His “biggest blunder” may have been right afterall.
It was discovered in the late 1990s that the universe is expanding at an accelerated rate. However, scientists are not still not sure what’s causing it. Is it the mysterious and elusive dark energy? Or it is due to Einstein’s theory of relativity, which states that gravity warps space and time, breaking down?
General relativity predicted that the universe must either expand or contract, but Einstein thought the universe was static, so he proposed a term to stop the expansion — the cosmological constant — which acts to counteract the gravitational pull of matter. However, when Hubble uncovered that the universe was actually expanding, Einstein regretted modifying his theory and viewed the cosmological constant as the “biggest blunder” of his life.
But some astronomers want to revive the cosmological constant because it ties together theory and observation. For example, by attempting to measure how much the expansion of the universe has changed over billions of years, scientists have suggested that the universe contains a bizarre form of energy, known as dark energy — a theoretical repulsive force that functions as an anti-gravity.
Sounds familiar, right? The cosmological constant is an example of this type of energy.
A recent study published online in the Publications of the Astronomical Society of Japan, and led by Japanese researchers, tested Einstein’s theory by using FastSound Survey data on more than 3,000 distant galaxies to analyze their velocities and clustering. By generating a map of these galaxies (as seen in the image below), which are located around 13 billion light-years from Earth, the international team found that Einstein’s general theory of relativity doesn’t break down. In fact, it is still valid far into the universe.

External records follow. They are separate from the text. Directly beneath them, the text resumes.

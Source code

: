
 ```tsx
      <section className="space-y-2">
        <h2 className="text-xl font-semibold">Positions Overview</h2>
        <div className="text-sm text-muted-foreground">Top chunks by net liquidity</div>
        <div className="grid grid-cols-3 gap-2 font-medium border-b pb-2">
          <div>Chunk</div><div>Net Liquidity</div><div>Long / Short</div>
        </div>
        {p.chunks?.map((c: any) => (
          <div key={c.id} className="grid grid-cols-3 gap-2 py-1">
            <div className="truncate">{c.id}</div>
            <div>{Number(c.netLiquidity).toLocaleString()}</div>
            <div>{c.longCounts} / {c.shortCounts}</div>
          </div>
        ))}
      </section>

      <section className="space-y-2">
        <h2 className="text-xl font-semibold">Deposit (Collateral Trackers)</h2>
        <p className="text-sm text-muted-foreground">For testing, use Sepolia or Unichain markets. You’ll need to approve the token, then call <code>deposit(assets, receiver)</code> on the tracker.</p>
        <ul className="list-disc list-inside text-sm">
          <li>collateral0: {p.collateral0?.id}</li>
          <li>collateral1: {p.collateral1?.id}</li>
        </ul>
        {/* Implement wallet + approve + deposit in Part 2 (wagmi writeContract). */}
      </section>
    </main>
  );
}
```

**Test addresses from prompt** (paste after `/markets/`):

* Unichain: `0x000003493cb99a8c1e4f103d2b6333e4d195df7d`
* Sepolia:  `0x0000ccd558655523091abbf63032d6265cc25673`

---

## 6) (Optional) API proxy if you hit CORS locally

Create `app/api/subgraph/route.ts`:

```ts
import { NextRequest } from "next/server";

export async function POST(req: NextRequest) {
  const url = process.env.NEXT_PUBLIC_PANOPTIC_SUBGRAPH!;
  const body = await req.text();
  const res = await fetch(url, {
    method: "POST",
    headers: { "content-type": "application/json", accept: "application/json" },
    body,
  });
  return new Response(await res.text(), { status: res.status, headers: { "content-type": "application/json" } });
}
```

A 3D map of the universe spanning 12 to 14.5 billion light-years. Photo credit: NAOJ; Partial data supplied by: CFHT, SDSS
This supports that the expansion of the universe could be explained by a cosmological constant, just like Einstein proposed.
"We tested the theory of general relativity further than anyone else ever has. It's a privilege to be able to publish our results 100 years after Einstein proposed his theory," said Okumura in a press release.
Previously, no one had been able to analyze galaxies more than 10 billion light-years away, but thanks to the Fiber Multi-Object Spectrograph (FMOS) on the Subaru Telescope, which can study galaxies between 12.4 and 14.7 billion light-years away, the team finally could.
"Having started this project 12 years ago it gives me great pleasure to finally see this result come out," Karl Glazebrook, Professor at Swinburne University of Technology, who proposed the survey, said in the release.
The researchers plan to use the Prime Focus Spectrograph, which is currently under construction and expected to be able to study galaxies even further away, to determine if Einstein’s theory still holds.